▸ **Exercise aim**
Report each line of the listing that carries the word "textbf".

** Opening Data block **

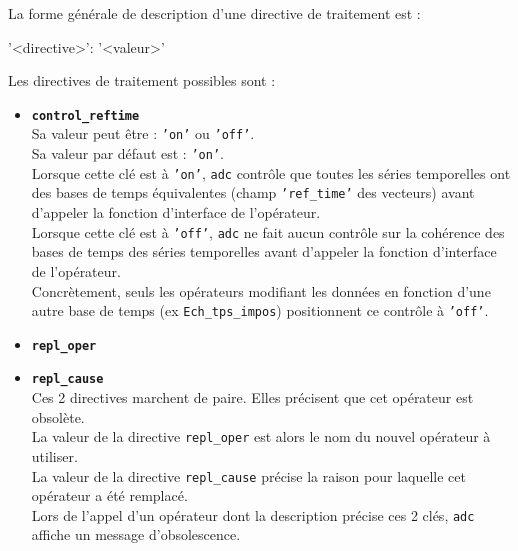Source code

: La forme générale de description d'une directive de traitement est :
  \medbreak

  \begin{boxedverbatim}
    '<directive>': '<valeur>'
  \end{boxedverbatim}
  \medbreak

  Les directives de traitement possibles sont :
  \begin{itemize}
    \item[•] \textbf{\texttt{control\_reftime}} \\
             Sa valeur peut être : \texttt{'on'} ou \texttt{'off'}. \\
             Sa valeur par défaut est : \texttt{'on'}. \\
             Lorsque cette clé est à \texttt{'on'}, \texttt{adc} contrôle que
             toutes les séries temporelles ont des bases de temps équivalentes
             (champ \texttt{'ref\_time'} des vecteurs) avant d'appeler la
             fonction d'interface de l'opérateur. \\

             Lorsque cette clé est à \texttt{'off'}, \texttt{adc} ne fait aucun
             contrôle sur la cohérence des bases de temps des séries
             temporelles avant d'appeler la fonction d'interface de l'opérateur. \\

             Concrètement, seuls les opérateurs modifiant les données en
             fonction d'une autre base de temps (ex \texttt{Ech\_tps\_impos})
             positionnent ce contrôle à \texttt{'off'}. \\

    \item[•] \textbf{\texttt{repl\_oper}}
    \item[•] \textbf{\texttt{repl\_cause}} \\
             Ces 2 directives marchent de paire. Elles précisent que cet
             opérateur est obsolète. \\

             La valeur de la directive \texttt{repl\_oper} est alors le nom du
             nouvel opérateur à utiliser. \\

             La valeur de la directive \texttt{repl\_cause} précise la raison
             pour laquelle cet opérateur a été remplacé. \\

             Lors de l'appel d'un opérateur dont la description précise ces
             2 clés, \texttt{adc} affiche un message d'obsolescence. \\


\end{itemize}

** Closing Data block **

▸ **Result of the task**
    \item[•] \textbf{\texttt{control\_reftime}} \\
    \item[•] \textbf{\texttt{repl\_oper}}
    \item[•] \textbf{\texttt{repl\_cause}} \\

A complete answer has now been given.